ホンダ「S660」は、いったい何がスゴいのか 26歳の責任者が開発した新世代スポーツカー
パドルシフトのボタンが小さいのは難ありだが、カチッとしたフィールは合格点をあげていいだろう。Nシリーズからベースを流用するエンジンは前後に短いぶん、上下が高いために重心も少々高めだが、ボディ全体が軽量な上にホイールベースが短くて、鼻先がすっと入る素性の良さを見せてくれる。さらに、第三コーナーから第四コーナーにつながるところで奥まって行くにしたがって曲線が厳しくなるようなシーンでは、リアサスペンションがぐっと踏ん張ってくれる。
コーナーの出口でグリップを取り戻したら、アクセルを踏み込む。次の瞬時にエンジンから力がわき出して、ガツンと加速してくれる。といっても、最高出力は軽自動車の自主規制値である64ps(馬力)/6000rpm(回転/分)に抑えられているのだが、袖ヶ浦のような短いサーキットでは特に応答性の高いターボによる初期の立ち上がりの良さが楽しさの決め手になる。
コントロールしやすいスポーツカー
コースの内側は緩い下り坂になっていて、アクセルを踏んでいける距離は短いものの、メインストレート並みの速度に達する。かなり安定したシャシーだが、複合コーナーということもあって、限界に近いところを試せる。ミッドシップゆえに限界領域でコントロールしにくくなるのではないかと想像していたが、リアが付いてくる印象で、思いの外、安定感がある。
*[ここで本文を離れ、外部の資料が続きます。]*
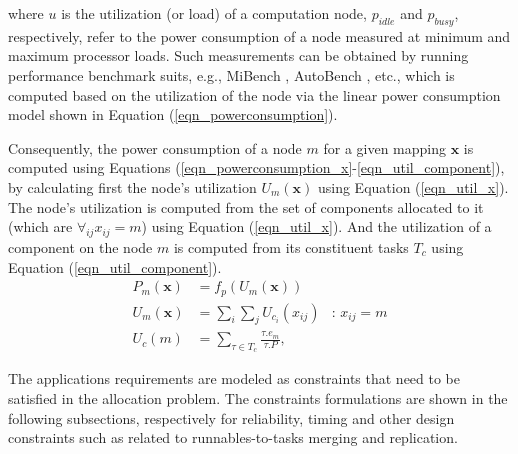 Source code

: where $u$ is the utilization (or load) of a computation node, $p_{idle}$ and $p_{busy}$, respectively, refer to the power consumption of a node measured at minimum and maximum processor loads. Such measurements can be obtained by running performance benchmark suits, e.g., MiBench \cite{Guthaus2001MiBench:Suite}, AutoBench \cite{EMBC2018AutoBenchProcessors}, etc., which is computed based on the utilization of the node via the linear power consumption model shown in Equation (\ref{eqn_powerconsumption}).

Consequently, the power consumption of a node $m$ for a given mapping $\textbf{x}$ is computed using Equations (\ref{eqn_powerconsumption_x}-\ref{eqn_util_component}), by calculating first the node's utilization $U_m(\textbf{x})$ using Equation (\ref{eqn_util_x}). The node's utilization is computed from the set of components allocated to it (which are $\forall_{ij} x_{ij}=m$) using Equation (\ref{eqn_util_x}). And the utilization of a component on the node $m$ is computed from its constituent tasks $T_c$ using Equation (\ref{eqn_util_component}).
\begin{align}
	\label{eqn_powerconsumption_x}
P_m(\textbf{x}) & =f_p(U_m(\textbf{x}))                         &  \\
	\label{eqn_util_x}
U_{m}(\textbf{x})           & = \sum_{i}{\sum_{j}{U_{c_i}}(x_{ij})}         & \text{: }x_{ij}=m \\
	\label{eqn_util_component}
U_c(m)              & = \sum_{\tau\in T_c} \frac{\tau.e_m}{\tau.P}, &
\end{align}

The applications requirements are modeled as constraints that need to be satisfied in the allocation problem. The constraints formulations are shown in the following subsections, respectively for reliability, timing and other design constraints such as related to runnables-to-tasks merging and replication.


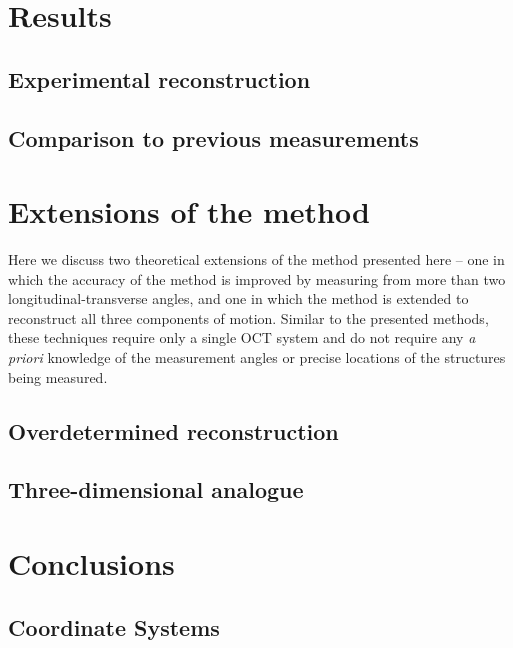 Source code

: \documentclass[preprint,NumberedRefs]{JASA}
\begin{document}
\section{Results}
\subsection{Experimental reconstruction}
\subsection{Comparison to previous measurements}

\section{Extensions of the method}
\par{Here we discuss two theoretical extensions of the method presented here -- one in which the accuracy of the method is improved by measuring from more than two longitudinal-transverse angles, and one in which the method is extended to reconstruct all three components of motion. Similar to the presented methods, these techniques require only a single OCT system and do not require any \textit{a priori} knowledge of the measurement angles or precise locations of the structures being measured.}
\subsection{Overdetermined reconstruction}
\subsection{Three-dimensional analogue}

\section{Conclusions}

\subsection{Coordinate Systems}
\end{document}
加えて、「アジャイルハンドリングアシスト(=AHA)」なる機能の助けもあって、回頭性がより高められている。前輪の内側にブレーキをかけてコーナリングしやすくする機能で、ホンダの旗艦モデルである「レジェンド」にも搭載されているアレだ。
筆者が子どもの頃、「ミッドシップのスポーツカーは重量物であるエンジンがボディの中心近くにあるので運動性能がいい」とスーパーカー辞典に書かれていたのを記憶している。ミッドシップのスポーツカーは子どもたちの憧れの的だった。
けれども、実際に当時のミッドシップのスポーツカーに乗ってみると、ボディの剛性が低かったために足回りをむやみに固めないとコントロールしにくかった。また、限界が近づいてくると、アクセル操作や操舵を細やかにしてやらないと、コントロールを失ってクルン!と回ってしまう。一方、「S660」は小柄ながらボディでしっかり受け止めるので、ミドシップでよく言われる”ピーキーな挙動”にはならない。